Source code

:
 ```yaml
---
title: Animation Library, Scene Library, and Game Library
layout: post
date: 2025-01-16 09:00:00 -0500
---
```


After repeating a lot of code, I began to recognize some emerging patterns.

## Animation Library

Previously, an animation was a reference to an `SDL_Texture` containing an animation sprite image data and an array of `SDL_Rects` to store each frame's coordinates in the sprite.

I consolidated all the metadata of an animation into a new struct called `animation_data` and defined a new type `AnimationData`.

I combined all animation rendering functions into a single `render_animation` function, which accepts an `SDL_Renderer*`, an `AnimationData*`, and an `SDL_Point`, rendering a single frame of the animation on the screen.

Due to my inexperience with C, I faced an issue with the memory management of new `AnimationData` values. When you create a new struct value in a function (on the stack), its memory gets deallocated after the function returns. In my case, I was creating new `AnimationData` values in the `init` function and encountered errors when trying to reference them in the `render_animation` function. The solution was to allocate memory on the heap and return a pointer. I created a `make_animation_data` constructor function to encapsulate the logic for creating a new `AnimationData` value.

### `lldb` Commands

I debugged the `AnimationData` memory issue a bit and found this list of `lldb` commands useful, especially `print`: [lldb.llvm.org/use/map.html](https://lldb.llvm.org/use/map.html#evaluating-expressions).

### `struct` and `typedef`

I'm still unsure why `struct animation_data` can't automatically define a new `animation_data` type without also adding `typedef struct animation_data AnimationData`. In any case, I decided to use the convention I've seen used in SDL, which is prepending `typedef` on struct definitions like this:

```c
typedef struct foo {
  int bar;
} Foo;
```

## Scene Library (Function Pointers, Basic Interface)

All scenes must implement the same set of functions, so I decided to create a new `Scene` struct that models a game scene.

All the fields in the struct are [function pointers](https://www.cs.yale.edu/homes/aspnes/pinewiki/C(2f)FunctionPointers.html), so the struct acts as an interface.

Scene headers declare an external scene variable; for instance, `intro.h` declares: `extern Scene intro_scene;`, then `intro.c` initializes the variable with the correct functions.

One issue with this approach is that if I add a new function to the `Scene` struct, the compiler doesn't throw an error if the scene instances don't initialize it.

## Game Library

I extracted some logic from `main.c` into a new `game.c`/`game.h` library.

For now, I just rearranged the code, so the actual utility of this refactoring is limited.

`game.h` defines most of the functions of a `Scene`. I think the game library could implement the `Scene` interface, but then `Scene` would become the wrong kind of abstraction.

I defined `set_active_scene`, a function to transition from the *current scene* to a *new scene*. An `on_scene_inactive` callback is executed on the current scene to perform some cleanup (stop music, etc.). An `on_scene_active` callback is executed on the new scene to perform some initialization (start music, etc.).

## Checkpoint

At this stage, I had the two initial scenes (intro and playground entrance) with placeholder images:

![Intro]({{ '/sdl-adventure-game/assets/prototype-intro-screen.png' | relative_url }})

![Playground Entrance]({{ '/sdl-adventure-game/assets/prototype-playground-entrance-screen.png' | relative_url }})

++++++

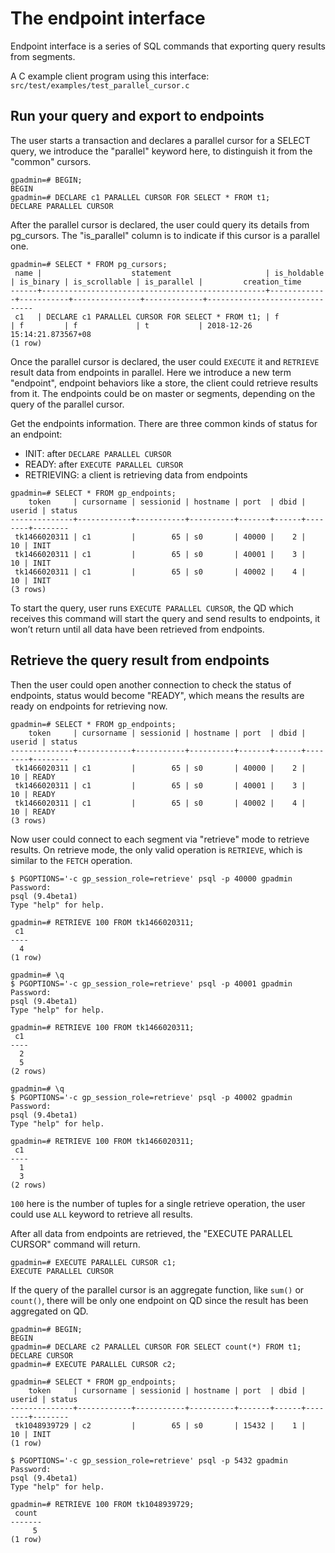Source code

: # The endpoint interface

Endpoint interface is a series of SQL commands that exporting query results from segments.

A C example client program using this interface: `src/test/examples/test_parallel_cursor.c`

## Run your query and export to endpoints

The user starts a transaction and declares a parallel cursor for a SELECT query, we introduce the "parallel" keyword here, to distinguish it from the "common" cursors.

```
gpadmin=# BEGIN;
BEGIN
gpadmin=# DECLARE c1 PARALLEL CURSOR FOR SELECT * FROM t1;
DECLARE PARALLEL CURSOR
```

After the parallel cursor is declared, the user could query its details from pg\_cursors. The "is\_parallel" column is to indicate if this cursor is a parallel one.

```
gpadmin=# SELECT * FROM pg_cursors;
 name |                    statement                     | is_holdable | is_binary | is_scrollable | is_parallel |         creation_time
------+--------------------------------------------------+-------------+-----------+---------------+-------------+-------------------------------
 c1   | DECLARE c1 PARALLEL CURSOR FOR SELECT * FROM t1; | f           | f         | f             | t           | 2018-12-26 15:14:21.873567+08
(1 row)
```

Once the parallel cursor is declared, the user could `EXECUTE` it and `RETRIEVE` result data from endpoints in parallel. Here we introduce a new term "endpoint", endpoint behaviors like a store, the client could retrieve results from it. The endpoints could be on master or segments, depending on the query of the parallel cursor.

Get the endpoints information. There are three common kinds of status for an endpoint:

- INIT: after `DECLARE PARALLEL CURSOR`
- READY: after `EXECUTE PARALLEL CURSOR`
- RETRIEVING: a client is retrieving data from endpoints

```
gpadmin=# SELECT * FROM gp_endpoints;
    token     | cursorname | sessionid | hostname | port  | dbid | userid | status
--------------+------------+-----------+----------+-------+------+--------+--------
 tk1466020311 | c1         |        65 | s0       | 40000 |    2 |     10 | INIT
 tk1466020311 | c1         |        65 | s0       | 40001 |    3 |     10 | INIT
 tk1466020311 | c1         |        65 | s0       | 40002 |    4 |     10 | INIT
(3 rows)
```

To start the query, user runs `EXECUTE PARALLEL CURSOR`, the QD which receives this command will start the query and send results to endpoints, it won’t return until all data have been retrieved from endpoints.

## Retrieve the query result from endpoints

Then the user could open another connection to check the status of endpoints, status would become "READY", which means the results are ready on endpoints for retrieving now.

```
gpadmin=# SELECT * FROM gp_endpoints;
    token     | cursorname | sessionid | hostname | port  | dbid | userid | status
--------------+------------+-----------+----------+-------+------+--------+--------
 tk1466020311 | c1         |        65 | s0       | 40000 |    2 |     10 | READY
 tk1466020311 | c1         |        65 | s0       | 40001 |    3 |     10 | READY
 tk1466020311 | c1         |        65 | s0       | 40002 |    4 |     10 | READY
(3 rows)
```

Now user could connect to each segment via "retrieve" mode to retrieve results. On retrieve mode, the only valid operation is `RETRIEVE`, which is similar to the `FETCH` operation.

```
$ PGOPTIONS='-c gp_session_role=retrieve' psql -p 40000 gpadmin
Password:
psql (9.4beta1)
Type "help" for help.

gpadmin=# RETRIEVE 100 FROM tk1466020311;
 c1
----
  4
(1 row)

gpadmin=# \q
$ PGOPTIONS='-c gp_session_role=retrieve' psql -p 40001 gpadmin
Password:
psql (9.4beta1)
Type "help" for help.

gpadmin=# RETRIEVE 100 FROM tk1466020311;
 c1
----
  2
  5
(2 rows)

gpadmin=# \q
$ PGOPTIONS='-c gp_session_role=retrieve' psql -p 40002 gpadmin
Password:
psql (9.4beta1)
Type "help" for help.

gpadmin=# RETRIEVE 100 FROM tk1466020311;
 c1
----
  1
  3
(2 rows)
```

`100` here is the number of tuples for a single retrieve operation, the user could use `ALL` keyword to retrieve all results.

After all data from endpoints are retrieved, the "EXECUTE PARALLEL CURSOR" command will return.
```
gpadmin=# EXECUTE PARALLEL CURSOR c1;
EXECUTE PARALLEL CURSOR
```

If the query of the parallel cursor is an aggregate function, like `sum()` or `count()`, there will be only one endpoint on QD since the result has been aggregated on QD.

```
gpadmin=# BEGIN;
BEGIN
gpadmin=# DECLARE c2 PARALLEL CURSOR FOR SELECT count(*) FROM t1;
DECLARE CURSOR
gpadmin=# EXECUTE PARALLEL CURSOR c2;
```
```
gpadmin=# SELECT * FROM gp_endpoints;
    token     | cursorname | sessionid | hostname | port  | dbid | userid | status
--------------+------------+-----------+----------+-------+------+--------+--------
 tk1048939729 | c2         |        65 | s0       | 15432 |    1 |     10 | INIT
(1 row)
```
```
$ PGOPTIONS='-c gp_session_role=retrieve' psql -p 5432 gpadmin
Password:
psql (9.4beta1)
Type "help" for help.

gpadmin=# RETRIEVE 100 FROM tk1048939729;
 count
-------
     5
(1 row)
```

++++++

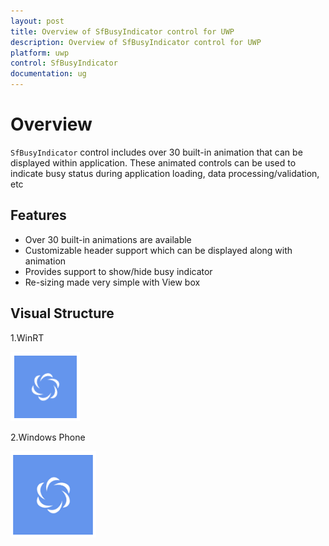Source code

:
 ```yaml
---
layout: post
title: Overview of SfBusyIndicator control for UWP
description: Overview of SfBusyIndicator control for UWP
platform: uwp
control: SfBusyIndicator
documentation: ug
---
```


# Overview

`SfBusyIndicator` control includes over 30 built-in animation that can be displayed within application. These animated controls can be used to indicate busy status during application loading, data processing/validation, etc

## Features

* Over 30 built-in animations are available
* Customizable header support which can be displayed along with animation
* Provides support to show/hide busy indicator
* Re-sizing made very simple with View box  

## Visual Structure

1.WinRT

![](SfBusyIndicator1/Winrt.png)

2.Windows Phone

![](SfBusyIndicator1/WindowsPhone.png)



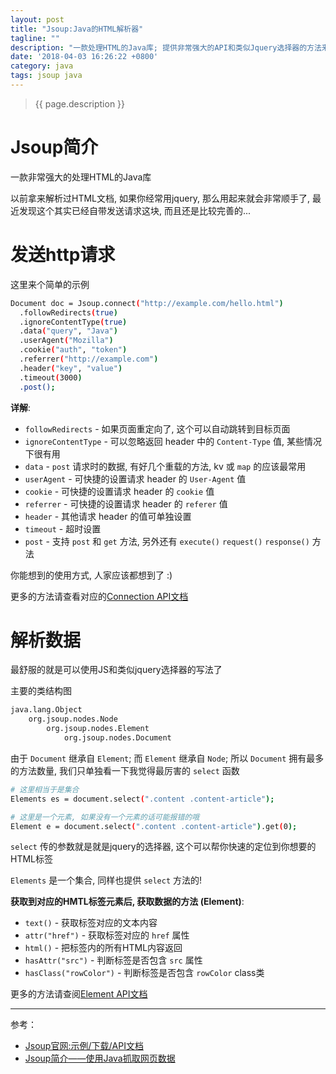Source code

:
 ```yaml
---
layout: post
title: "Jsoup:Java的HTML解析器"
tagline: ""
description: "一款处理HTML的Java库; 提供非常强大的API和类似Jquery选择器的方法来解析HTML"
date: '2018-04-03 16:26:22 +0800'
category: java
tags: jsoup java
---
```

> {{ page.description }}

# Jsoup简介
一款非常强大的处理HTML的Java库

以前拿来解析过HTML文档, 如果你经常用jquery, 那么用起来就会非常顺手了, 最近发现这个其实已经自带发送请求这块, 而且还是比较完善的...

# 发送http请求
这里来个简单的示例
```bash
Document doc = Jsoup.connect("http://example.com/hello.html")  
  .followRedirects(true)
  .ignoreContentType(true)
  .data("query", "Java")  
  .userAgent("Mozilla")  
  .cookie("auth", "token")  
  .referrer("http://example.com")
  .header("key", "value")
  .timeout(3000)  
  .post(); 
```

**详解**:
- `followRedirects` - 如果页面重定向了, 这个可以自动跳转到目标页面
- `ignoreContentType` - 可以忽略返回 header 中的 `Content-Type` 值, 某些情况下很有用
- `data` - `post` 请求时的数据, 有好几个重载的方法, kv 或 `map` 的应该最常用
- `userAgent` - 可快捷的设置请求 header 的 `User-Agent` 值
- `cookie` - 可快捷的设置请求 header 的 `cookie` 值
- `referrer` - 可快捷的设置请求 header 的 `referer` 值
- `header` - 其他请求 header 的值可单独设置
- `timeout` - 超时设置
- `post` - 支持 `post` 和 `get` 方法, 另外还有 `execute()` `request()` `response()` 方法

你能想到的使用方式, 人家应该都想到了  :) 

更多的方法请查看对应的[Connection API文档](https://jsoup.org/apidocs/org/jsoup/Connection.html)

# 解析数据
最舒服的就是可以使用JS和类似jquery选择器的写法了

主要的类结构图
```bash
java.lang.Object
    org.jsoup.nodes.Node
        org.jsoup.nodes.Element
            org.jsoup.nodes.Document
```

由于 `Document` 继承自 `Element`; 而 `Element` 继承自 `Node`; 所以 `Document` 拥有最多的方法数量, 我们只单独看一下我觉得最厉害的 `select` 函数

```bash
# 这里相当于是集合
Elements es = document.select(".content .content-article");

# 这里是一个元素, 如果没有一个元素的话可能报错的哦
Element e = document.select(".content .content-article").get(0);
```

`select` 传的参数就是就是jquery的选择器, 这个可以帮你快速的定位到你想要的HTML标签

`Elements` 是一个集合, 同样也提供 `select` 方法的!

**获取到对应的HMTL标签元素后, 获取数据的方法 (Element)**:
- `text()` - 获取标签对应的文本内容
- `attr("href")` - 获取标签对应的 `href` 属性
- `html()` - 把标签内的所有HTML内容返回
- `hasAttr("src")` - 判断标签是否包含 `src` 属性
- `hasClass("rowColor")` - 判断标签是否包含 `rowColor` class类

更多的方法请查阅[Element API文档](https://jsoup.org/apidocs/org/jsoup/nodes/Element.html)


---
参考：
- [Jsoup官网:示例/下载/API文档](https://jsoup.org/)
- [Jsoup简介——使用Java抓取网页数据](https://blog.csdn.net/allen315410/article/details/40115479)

++++++

INSTRUCTIONS FOR THE TASK:
A complete answer lists each line of the data that holds the word "Overview".

REPLY:
title: Overview of SfBusyIndicator control for UWP
description: Overview of SfBusyIndicator control for UWP
# Overview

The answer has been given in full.